Locate every line below that contains the word "have" and copy it.
(STUDY MATERIAL Opens)
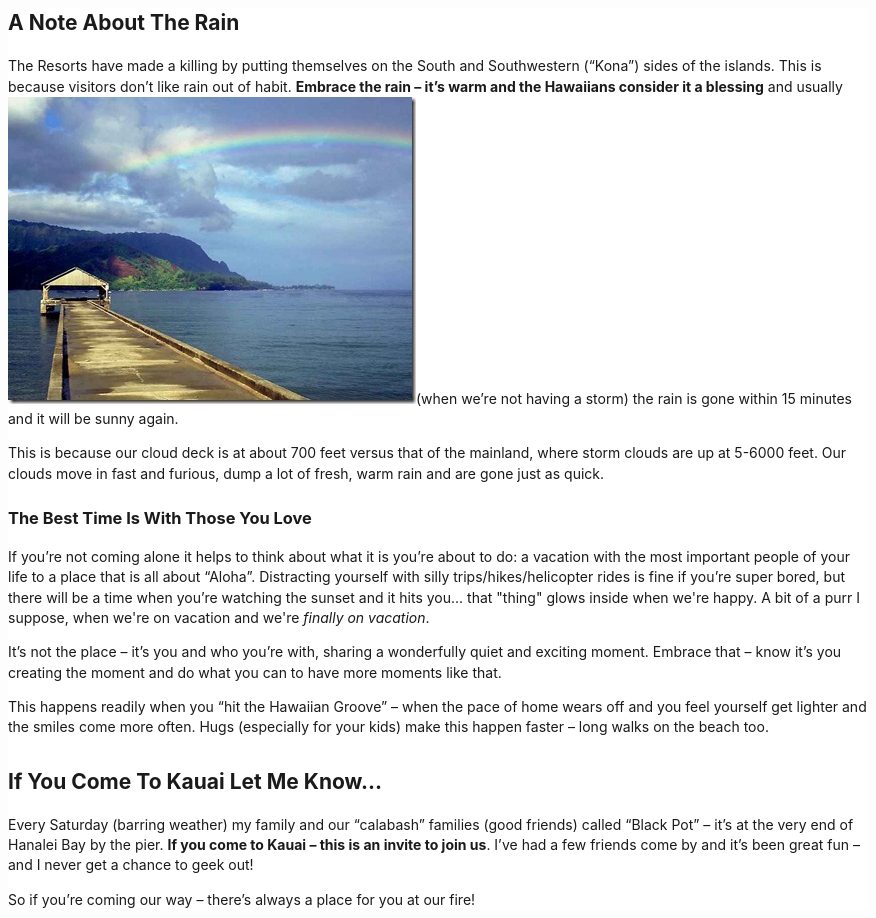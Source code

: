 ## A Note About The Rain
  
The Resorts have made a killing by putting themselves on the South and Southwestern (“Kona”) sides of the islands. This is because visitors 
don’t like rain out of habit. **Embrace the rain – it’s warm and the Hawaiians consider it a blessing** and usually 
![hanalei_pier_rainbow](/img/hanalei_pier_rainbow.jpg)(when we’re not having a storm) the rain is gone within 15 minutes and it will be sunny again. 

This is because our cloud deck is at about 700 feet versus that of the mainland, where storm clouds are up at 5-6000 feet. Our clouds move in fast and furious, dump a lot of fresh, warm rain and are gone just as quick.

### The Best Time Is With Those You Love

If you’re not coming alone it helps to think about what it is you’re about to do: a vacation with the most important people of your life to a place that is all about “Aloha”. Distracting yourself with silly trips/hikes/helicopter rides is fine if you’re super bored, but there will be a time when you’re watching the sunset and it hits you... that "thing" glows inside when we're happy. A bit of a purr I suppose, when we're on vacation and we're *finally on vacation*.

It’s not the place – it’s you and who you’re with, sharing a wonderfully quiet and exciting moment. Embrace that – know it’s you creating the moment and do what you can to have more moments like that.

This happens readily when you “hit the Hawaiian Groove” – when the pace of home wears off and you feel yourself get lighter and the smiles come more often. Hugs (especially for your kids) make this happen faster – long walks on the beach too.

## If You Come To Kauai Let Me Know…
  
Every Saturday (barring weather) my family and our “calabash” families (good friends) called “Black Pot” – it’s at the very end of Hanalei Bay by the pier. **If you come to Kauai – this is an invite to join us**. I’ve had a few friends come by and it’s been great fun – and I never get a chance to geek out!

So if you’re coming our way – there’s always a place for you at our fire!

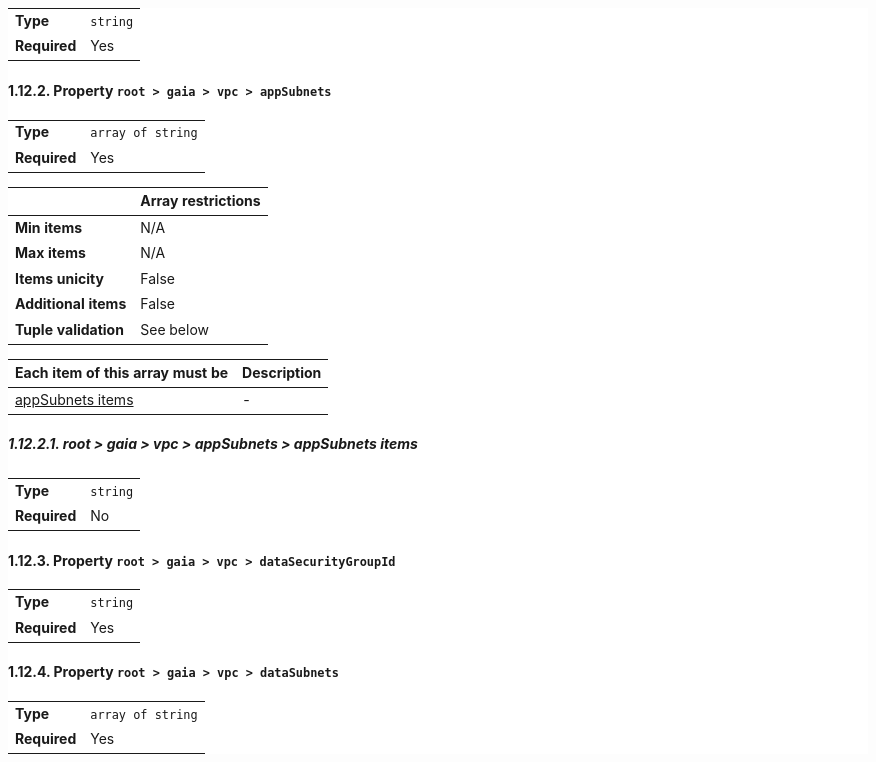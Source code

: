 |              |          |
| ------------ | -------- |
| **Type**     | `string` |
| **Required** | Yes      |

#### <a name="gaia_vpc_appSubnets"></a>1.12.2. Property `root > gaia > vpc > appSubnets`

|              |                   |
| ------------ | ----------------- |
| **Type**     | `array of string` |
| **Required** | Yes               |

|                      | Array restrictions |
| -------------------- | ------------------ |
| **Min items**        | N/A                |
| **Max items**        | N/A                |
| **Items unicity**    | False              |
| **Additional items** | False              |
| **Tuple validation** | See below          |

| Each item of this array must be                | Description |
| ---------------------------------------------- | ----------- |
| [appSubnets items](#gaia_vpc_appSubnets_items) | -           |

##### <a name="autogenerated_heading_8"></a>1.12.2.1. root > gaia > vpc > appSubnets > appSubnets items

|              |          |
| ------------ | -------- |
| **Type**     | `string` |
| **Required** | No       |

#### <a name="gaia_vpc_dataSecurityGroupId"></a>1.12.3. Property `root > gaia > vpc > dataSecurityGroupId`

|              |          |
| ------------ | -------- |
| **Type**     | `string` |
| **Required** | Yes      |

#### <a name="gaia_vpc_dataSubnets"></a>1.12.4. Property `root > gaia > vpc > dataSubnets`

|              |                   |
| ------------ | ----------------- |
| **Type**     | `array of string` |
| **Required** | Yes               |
(STUDY MATERIAL Closes)
> [ANSWER SECTION]:
The Resorts have made a killing by putting themselves on the South and Southwestern (“Kona”) sides of the islands. This is because visitors 
It’s not the place – it’s you and who you’re with, sharing a wonderfully quiet and exciting moment. Embrace that – know it’s you creating the moment and do what you can to have more moments like that.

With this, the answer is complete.